What is needed:
Those lines of the data that hold the word "Medium" are to be copied out.

Stored data entries:

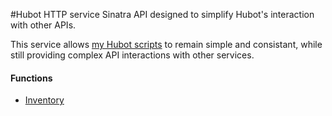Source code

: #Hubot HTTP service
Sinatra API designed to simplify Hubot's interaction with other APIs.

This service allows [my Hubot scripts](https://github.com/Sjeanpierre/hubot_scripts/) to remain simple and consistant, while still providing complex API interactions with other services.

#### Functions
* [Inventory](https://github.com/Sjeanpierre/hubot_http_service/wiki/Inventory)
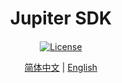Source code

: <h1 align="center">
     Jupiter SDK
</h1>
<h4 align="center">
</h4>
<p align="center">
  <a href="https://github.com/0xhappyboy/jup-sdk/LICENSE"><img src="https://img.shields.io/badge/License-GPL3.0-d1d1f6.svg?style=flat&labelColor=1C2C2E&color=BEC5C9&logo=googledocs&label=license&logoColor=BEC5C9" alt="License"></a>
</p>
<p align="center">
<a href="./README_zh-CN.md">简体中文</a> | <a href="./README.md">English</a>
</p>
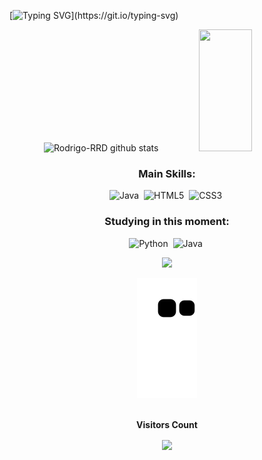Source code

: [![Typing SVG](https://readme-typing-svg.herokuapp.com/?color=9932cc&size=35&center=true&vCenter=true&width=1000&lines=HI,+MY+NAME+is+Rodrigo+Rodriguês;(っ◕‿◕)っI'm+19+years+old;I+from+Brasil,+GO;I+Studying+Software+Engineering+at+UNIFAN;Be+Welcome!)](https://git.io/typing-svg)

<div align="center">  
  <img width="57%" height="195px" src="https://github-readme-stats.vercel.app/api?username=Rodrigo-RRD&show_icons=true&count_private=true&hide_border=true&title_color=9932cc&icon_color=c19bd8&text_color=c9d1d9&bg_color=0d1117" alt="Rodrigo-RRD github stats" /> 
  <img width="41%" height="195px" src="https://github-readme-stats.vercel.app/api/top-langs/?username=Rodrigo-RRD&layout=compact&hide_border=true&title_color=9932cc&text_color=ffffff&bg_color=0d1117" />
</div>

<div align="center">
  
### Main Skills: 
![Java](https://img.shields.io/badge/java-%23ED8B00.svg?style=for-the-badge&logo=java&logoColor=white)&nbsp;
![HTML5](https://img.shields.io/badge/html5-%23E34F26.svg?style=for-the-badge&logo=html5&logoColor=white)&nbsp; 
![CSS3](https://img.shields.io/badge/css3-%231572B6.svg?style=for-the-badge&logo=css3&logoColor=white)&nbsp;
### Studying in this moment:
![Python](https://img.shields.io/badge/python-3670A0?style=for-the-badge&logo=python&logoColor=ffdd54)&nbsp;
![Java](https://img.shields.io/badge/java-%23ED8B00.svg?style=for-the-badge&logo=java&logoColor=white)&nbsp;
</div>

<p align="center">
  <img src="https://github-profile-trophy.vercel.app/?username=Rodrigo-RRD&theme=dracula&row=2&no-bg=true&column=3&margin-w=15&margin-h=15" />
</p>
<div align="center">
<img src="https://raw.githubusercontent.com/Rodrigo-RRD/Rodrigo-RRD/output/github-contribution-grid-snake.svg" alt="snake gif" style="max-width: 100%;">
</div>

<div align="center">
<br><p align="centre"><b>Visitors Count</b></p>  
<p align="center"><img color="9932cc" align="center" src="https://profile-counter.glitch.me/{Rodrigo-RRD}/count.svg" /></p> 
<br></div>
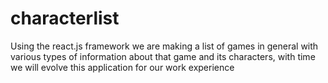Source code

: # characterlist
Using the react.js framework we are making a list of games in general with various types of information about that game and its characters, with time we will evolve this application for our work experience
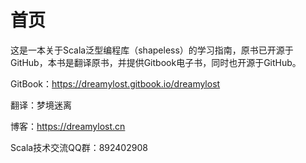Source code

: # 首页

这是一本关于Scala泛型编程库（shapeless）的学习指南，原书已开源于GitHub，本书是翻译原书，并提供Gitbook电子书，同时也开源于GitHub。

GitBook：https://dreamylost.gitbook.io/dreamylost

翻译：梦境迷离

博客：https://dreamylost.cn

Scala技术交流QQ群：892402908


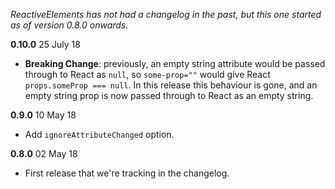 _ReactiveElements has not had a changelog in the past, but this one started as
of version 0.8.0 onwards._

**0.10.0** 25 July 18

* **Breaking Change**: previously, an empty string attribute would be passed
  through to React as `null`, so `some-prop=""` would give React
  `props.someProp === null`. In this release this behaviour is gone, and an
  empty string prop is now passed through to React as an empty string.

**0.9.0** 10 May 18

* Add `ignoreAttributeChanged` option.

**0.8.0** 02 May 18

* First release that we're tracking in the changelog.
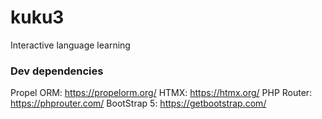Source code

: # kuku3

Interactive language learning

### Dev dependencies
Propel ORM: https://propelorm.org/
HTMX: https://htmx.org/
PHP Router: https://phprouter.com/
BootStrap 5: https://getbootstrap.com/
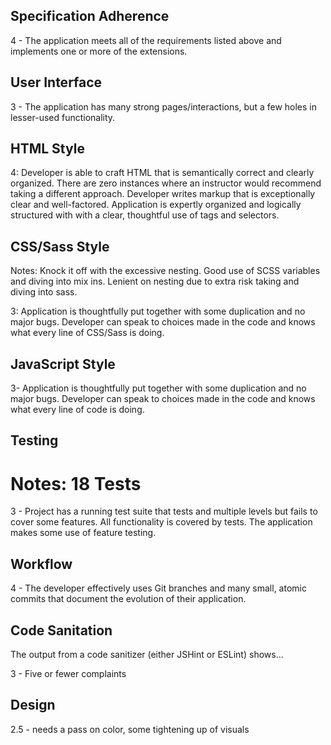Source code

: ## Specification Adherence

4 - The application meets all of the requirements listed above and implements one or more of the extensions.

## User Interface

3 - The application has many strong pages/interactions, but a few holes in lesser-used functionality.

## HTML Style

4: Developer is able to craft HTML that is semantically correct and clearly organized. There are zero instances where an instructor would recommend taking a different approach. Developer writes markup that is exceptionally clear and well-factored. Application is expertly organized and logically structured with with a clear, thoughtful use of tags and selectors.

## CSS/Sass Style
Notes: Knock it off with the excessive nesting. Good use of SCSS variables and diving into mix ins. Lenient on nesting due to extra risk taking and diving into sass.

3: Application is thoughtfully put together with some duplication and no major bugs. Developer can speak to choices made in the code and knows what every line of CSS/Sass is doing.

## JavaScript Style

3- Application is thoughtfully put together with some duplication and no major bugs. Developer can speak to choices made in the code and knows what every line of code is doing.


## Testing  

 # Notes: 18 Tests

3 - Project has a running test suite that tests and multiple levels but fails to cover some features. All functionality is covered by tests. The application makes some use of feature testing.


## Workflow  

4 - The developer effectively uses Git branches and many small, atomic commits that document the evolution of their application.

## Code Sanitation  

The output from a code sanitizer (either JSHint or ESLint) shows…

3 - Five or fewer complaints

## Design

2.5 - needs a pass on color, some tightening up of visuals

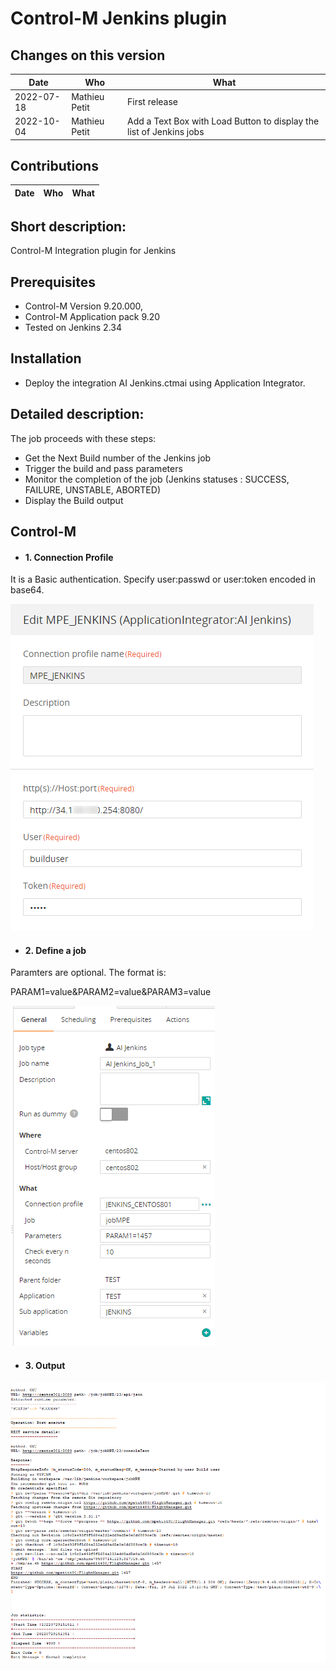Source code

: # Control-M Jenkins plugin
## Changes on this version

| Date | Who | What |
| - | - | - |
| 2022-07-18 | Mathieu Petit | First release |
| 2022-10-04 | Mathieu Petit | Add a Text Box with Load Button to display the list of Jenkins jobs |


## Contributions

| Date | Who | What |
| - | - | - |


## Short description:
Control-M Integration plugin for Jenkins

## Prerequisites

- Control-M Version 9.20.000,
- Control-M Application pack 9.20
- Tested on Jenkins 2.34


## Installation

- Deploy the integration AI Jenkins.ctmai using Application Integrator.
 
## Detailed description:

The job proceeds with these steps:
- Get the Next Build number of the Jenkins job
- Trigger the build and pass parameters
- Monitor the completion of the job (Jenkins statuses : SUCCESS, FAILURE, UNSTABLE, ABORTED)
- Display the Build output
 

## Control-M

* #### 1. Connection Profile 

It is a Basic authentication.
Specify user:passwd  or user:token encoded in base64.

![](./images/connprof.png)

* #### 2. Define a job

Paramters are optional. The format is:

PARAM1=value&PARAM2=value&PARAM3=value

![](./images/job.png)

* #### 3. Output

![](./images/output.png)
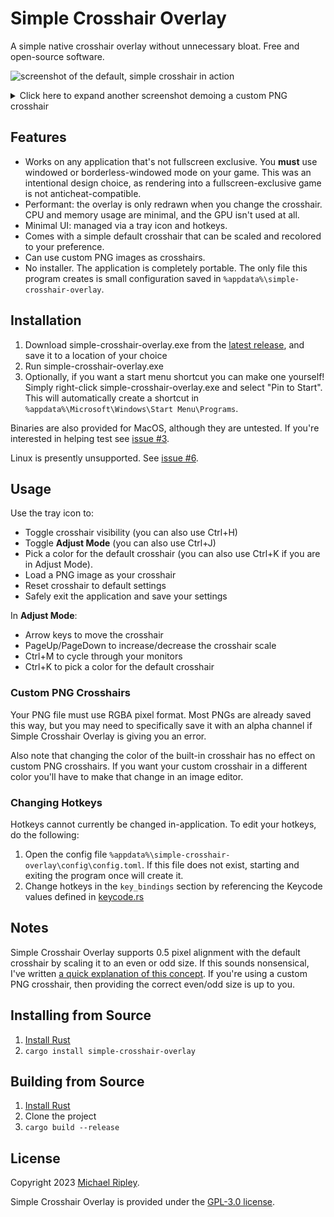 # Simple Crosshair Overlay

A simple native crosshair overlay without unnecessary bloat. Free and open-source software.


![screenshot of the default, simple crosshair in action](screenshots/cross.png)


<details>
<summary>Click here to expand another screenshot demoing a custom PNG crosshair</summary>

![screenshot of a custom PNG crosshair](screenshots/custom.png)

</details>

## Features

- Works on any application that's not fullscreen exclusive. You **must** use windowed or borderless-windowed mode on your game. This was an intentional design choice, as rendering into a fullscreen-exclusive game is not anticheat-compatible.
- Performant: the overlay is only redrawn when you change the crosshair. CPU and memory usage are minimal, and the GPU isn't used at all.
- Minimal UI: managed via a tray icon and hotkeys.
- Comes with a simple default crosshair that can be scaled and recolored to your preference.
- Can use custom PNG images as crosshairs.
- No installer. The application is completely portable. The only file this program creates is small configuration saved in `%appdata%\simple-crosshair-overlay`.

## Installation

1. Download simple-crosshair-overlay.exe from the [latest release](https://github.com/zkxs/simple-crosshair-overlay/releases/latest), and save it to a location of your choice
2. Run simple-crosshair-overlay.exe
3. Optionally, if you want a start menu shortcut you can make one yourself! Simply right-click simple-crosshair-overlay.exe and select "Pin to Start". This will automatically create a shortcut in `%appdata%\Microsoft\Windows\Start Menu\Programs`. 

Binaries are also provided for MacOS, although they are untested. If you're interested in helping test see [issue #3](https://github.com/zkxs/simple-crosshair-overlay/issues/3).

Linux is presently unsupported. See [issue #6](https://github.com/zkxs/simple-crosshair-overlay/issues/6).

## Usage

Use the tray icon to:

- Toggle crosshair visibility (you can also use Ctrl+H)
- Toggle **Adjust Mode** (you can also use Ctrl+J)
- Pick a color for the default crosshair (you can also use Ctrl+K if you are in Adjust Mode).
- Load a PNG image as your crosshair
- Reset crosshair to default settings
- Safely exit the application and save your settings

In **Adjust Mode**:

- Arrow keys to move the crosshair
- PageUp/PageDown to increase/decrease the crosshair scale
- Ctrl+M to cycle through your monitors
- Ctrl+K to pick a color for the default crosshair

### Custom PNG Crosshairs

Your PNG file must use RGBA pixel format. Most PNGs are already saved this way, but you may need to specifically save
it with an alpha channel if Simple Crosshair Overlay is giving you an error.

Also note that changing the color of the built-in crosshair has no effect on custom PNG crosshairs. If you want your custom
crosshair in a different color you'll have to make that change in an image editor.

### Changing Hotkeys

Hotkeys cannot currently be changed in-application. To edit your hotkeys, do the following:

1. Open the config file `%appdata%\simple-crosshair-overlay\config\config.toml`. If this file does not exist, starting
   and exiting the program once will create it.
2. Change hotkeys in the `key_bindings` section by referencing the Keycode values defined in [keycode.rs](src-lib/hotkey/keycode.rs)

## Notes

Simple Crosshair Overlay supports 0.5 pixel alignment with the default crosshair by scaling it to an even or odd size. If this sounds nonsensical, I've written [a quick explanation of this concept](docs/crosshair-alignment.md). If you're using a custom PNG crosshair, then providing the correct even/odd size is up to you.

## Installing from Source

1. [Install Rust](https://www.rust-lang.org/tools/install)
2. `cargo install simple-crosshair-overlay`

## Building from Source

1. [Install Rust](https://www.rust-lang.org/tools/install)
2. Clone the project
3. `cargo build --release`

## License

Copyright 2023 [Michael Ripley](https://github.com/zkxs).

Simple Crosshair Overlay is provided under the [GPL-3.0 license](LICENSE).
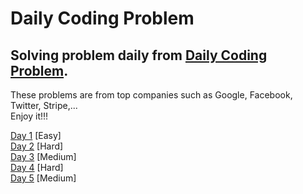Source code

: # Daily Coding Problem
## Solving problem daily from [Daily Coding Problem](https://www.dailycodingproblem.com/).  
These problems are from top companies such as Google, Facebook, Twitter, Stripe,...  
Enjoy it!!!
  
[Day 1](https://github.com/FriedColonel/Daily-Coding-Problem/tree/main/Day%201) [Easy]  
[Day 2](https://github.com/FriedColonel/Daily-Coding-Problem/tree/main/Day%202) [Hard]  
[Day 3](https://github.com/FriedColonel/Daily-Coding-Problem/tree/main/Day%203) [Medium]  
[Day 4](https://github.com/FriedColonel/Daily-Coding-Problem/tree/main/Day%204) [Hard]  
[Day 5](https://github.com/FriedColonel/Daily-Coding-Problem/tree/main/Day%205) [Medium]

Written response:
[Day 3](https://github.com/FriedColonel/Daily-Coding-Problem/tree/main/Day%203) [Medium]  
[Day 5](https://github.com/FriedColonel/Daily-Coding-Problem/tree/main/Day%205) [Medium]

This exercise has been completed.